Dans le cas du prêt commun, le montant serait proportionnel à l’importance économique de chaque pays, qui devraient là encore payer les intérêts de ce prêt. Si un ou plusieurs pays décidaient de ne pas participer à ce prêt commun, les autres pays seraient obligés de compenser. Mais cette option est pour l’instant assez limitée puisque l'emprunt à l’avantage d’un pays non membre de l’UE est actuellement interdit, il faudrait donc amender la législation, ce qui exige l’unanimité, et rend donc cette option encore moins viable à cause de l’opposition de la Hongrie à aider l’Ukraine.
L’utilisation des avoirs russes gelés
Lors du Conseil européen du 23 octobre, la question du financement de la guerre en Ukraine a été évoquée, et l’hypothèse qui a reçu le plus de soutien était l’utilisation des avoirs russes gelés. La majorité des avoirs russes gelés, 140 milliards d’euros, se trouvent chez Euroclear, un dépositaire central de titres en Belgique, ce qui serait donc suffisant pour financer l’Ukraine sur 2 ans. L’Union européenne ne pourrait légalement par confisquer cet argent, elle veut donc utiliser cet argent comme garantie pour un prêt à l'Ukraine : L’Ukraine n’aurait besoin de rembourser l’UE que si la Russie paye suffisamment de réparations à l’Ukraine.

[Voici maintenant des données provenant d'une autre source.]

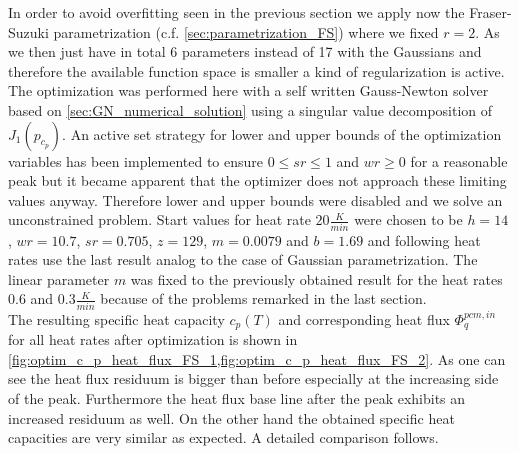 \documentclass{scrartcl}[12pt, halfparskip]
\numberwithin{equation}{section}
\numberwithin{figure}{section}
\numberwithin{table}{section}
\begin{document}
In order to avoid overfitting seen in the previous section we apply now the Fraser-Suzuki parametrization (c.f. \cref{sec:parametrization_FS}) where we fixed $r=2$. As we then just have in total 6 parameters instead of 17 with the Gaussians and therefore the available function space is smaller a kind of regularization is active. \\
The optimization was performed here with a self written Gauss-Newton solver based on \cref{sec:GN_numerical_solution} using a singular value decomposition of $J_1(p_{c_p})$. An active set strategy for lower and upper bounds of the optimization variables has been implemented to ensure $0 \le sr \le 1$ and $wr \ge 0$ for a reasonable peak but it became apparent that the optimizer does not approach these limiting values anyway. Therefore lower and upper bounds were disabled and we solve an unconstrained problem. Start values for heat rate $20 \frac{K}{min}$ were chosen to be $h=14$, $wr=10.7$, $sr=0.705$, $z=129$, $m=0.0079$ and $b=1.69$ and following heat rates use the last result analog to the case of Gaussian parametrization. The linear parameter $m$ was fixed to the previously obtained result for the heat rates $0.6$ and $0.3 \frac{K}{min}$ because of the problems remarked in the last section. \\
The resulting specific heat capacity $c_p(T)$ and corresponding heat flux $\varPhi_q^{pcm,in}$ for all heat rates after optimization is shown in \cref{fig:optim_c_p_heat_flux_FS_1,fig:optim_c_p_heat_flux_FS_2}. As one can see the heat flux residuum is bigger than before especially at the increasing side of the peak. Furthermore the heat flux base line after the peak exhibits an increased residuum as well. On the other hand the obtained specific heat capacities are very similar as expected. A detailed comparison follows.
\end{document}
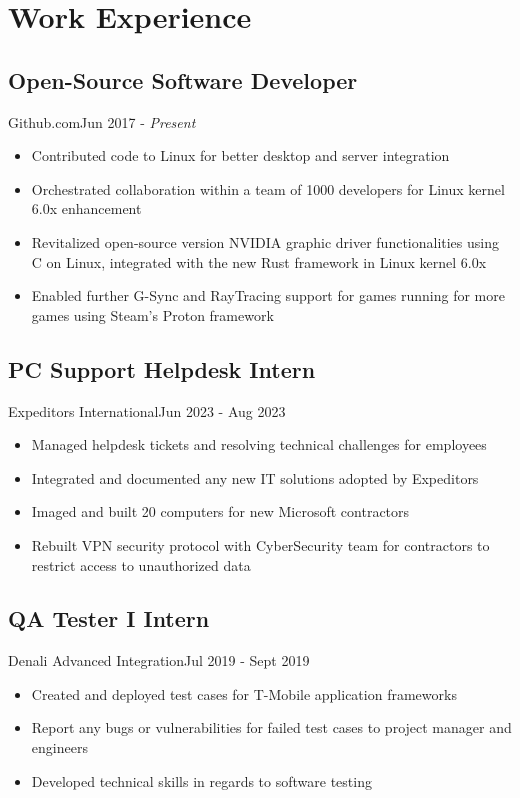 \section{Work Experience}
\subsection{Open-Source Software Developer}{Github.com}{Jun 2017 - \textit{Present}}
\begin{itemize}
  \item Contributed code to Linux for better desktop and server integration
  \item Orchestrated collaboration within a team of 1000 developers for Linux kernel 6.0x enhancement
  \item Revitalized open-source version NVIDIA graphic driver functionalities using C on Linux, integrated with the new Rust framework in Linux kernel 6.0x
  \item Enabled further G-Sync and RayTracing support for games running for more games using Steam's Proton framework
\end{itemize}
\subsection{PC Support Helpdesk Intern}{Expeditors International}{Jun 2023 - Aug 2023}
\begin{itemize}
    \item Managed helpdesk tickets and resolving technical challenges for employees
    \item Integrated and documented any new IT solutions adopted by Expeditors
    \item Imaged and built 20 computers for new Microsoft contractors
    \item Rebuilt VPN security protocol with CyberSecurity team for contractors to restrict access to unauthorized data
\end{itemize}
\subsection{QA Tester I Intern}{Denali Advanced Integration}{Jul 2019 - Sept 2019}
\begin{itemize}
   \item Created and deployed test cases for T-Mobile application frameworks
    \item Report any bugs or vulnerabilities for failed test cases to project manager and engineers  
    \item Developed technical skills in regards to software testing
\end{itemize}
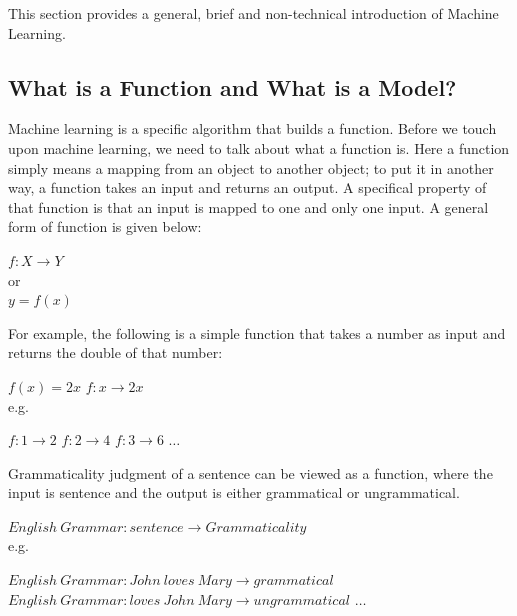 \documentclass[final]{ua-thesis}
\numberwithin{equation}{section}
\begin{document}
This section provides a general, brief and non-technical introduction of Machine Learning.

\subsection{What is a Function and What is a Model?}
Machine learning is a specific algorithm that builds a function. Before we touch upon machine learning, we need to talk about what a function is. Here a function simply means a mapping from an object to another object; to put it in another way, a function takes an input and returns an output. A specifical property of that function is that an input is mapped to one and only one input. A general form of function is given below:

\begin{exe}
\ex $f: X \rightarrow Y$\\
	or \\
	$ y=f(x) $
\end{exe} 


For example, the following is a simple function that takes a number as input and returns the double of that number:

\begin{exe}
\ex \label{math_function}
\begin{xlist}
\ex $f(x)=2x$
\ex $f: x \rightarrow 2x $\\
	e.g.
	\begin{xlist}
	\ex $f: 1 \rightarrow 2$
	\ex $f: 2 \rightarrow 4$
	\ex $f: 3 \rightarrow 6$
	\ex $\dots$
	\end{xlist}
\end{xlist}
\end{exe}

Grammaticality judgment of a sentence can be viewed as a function, where the input is sentence and the output is either grammatical or ungrammatical.  

\begin{exe}
\ex 
\begin{xlist}
\ex $English\ Grammar: sentence \rightarrow Grammaticality$\\
	e.g.
	\begin{xlist}
	\ex $English\ Grammar:  John\ loves\ Mary \rightarrow grammatical $
	\ex $English\ Grammar: loves\ John\ Mary \rightarrow ungrammatical $
	\ex $\dots$
	\end{xlist}
\end{xlist}
\end{exe}
\end{document}
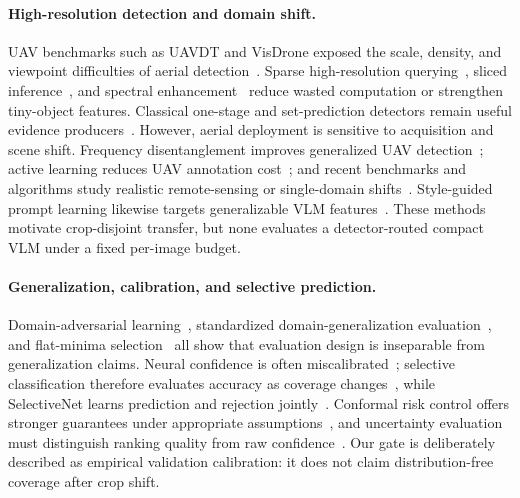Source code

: \paragraph{High-resolution detection and domain shift.}
UAV benchmarks such as UAVDT and VisDrone exposed the scale, density, and viewpoint difficulties of aerial detection~\cite{du2018uavdt,zhu2018visdrone}. Sparse high-resolution querying~\cite{yang2022querydet}, sliced inference~\cite{akyon2022sahi}, and spectral enhancement~\cite{sun2025set} reduce wasted computation or strengthen tiny-object features. Classical one-stage and set-prediction detectors remain useful evidence producers~\cite{redmon2016yolo,carion2020detr}. However, aerial deployment is sensitive to acquisition and scene shift. Frequency disentanglement improves generalized UAV detection~\cite{wang2023uav}; active learning reduces UAV annotation cost~\cite{yamani2024activeuav}; and recent benchmarks and algorithms study realistic remote-sensing or single-domain shifts~\cite{alemadi2025shift,danish2024dg,zhang2024csu}. Style-guided prompt learning likewise targets generalizable VLM features~\cite{talemi2025stylepro}. These methods motivate crop-disjoint transfer, but none evaluates a detector-routed compact VLM under a fixed per-image budget.

\paragraph{Generalization, calibration, and selective prediction.}
Domain-adversarial learning~\cite{ganin2016dann}, standardized domain-generalization evaluation~\cite{gulrajani2021domainbed}, and flat-minima selection~\cite{cha2021swad} all show that evaluation design is inseparable from generalization claims. Neural confidence is often miscalibrated~\cite{guo2017calibration}; selective classification therefore evaluates accuracy as coverage changes~\cite{geifman2017selective}, while SelectiveNet learns prediction and rejection jointly~\cite{geifman2019selectivenet}. Conformal risk control offers stronger guarantees under appropriate assumptions~\cite{angelopoulos2024crc}, and uncertainty evaluation must distinguish ranking quality from raw confidence~\cite{ding2020uncertainty}. Our gate is deliberately described as empirical validation calibration: it does not claim distribution-free coverage after crop shift.

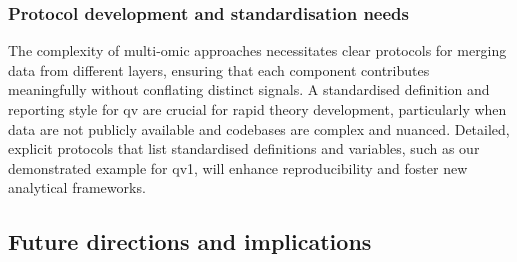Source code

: \subsubsection{Protocol development and standardisation needs} 
The complexity of multi-omic approaches necessitates clear protocols for merging data from different layers, ensuring that each component contributes meaningfully without conflating distinct signals. A standardised definition and reporting style for \ac{qv} are crucial for rapid theory development, particularly when data are not publicly available and codebases are complex and nuanced. Detailed, explicit protocols that list standardised definitions and variables, such as our demonstrated example for \ac{qv}1, will enhance reproducibility and foster new analytical frameworks.


\subsection{Future directions and implications} 
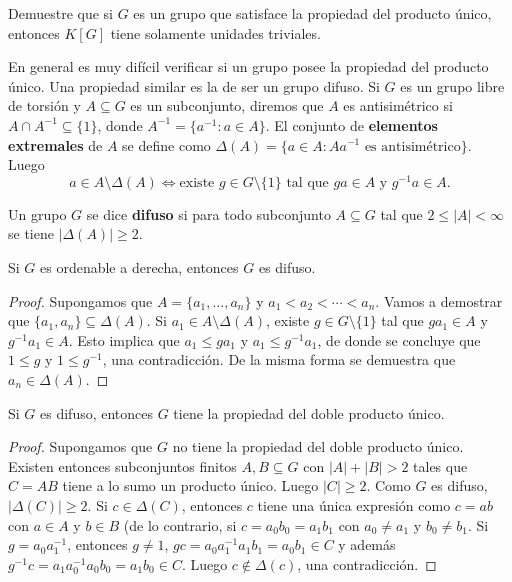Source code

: \begin{exercise}
	Demuestre que si $G$ es un grupo que satisface la propiedad del producto
	único, entonces $K[G]$ tiene solamente unidades triviales.
\end{exercise}

En general es muy difícil verificar si un grupo posee la propiedad del producto
único. Una propiedad similar es la de ser un grupo difuso. Si $G$ es un grupo
libre de torsión y $A\subseteq G$ es un subconjunto, diremos que $A$ es
antisimétrico si $A\cap A^{-1}\subseteq\{1\}$, donde $A^{-1}=\{a^{-1}:a\in
A\}$. El conjunto de \textbf{elementos extremales} de $A$ se define como
$\Delta(A)=\{a\in A:Aa^{-1}\text{ es antisimétrico}\}$. Luego
\[
	a\in A\setminus\Delta(A)
	\Longleftrightarrow
	\text{existe $g\in G\setminus\{1\}$ tal que $ga\in A$ y $g^{-1}a\in A$}.
\]

\begin{definition}
	Un grupo $G$ se dice \textbf{difuso} si para todo subconjunto $A\subseteq
	G$ tal que $2\leq |A|<\infty$ se tiene $|\Delta(A)|\geq2$.
\end{definition}

\begin{lemma}
	Si $G$ es ordenable a derecha, entonces $G$ es difuso.	
\end{lemma}

\begin{proof}
	Supongamos que $A=\{a_1,\dots,a_n\}$ y $a_1<a_2<\cdots<a_n$. Vamos a
	demostrar que $\{a_1,a_n\}\subseteq\Delta(A)$. Si $a_1\in
	A\setminus\Delta(A)$, existe $g\in G\setminus\{1\}$ tal que $ga_1\in A$ y
	$g^{-1}a_1\in A$. Esto implica que $a_1\leq ga_1$ y $a_1\leq g^{-1}a_1$, de
	donde se concluye que $1\leq g$ y $1\leq g^{-1}$, una contradicción. De la
	misma forma se demuestra que $a_n\in \Delta(A)$.
\end{proof}

\begin{lemma}
	\label{lemma:difuso=>2up}
	Si $G$ es difuso, entonces $G$ tiene la propiedad del doble producto único.	
\end{lemma}

\begin{proof}
	Supongamos que $G$ no tiene la propiedad del doble producto único. Existen
	entonces subconjuntos finitos $A,B\subseteq G$ con $|A|+|B|>2$ tales que
	$C=AB$ tiene a lo sumo un producto único. Luego $|C|\geq2$. Como $G$ es
	difuso, $|\Delta(C)|\geq2$. Si $c\in\Delta(C)$, entonces $c$ tiene una
	única expresión como $c=ab$ con $a\in A$ y $b\in B$ (de lo contrario, si
	$c=a_0b_0=a_1b_1$ con $a_0\ne a_1$ y $b_0\ne b_1$. Si $g=a_0a_1^{-1}$,
	entonces $g\ne 1$, $gc=a_0a_1^{-1}a_1b_1=a_0b_1\in C$ y además
	$g^{-1}c=a_1a_0^{-1}a_0b_0=a_1b_0\in C$. Luego $c\not\in\Delta(c)$, una
	contradicción.
\end{proof}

Si la Russie refuse de financer ces réparations, les avoirs restent gelés. Cependant, la Belgique a exprimé son désaccord à de nombreuses reprises par peur de représailles russes, la majorité des avoirs se trouvant en Belgique. Bart de Wever, le premier ministre belge, a donc demandé des garanties “juridiquement contraignantes, inconditionnelles, irrévocables” basées sur la richesse nationale des pays membres de l’Union européenne, afin que la Belgique ne se retrouve pas seule à supporter les possibles représailles russes. Ces garanties seraient cependant difficiles à obtenir aussi rapidement pour un grand nombre de pays, certains ayant besoin de l’accord de leur parlement, d’autant plus que ces garanties pourraient devoir être disponibles à vie, pour prévenir toute action légale de la Russie.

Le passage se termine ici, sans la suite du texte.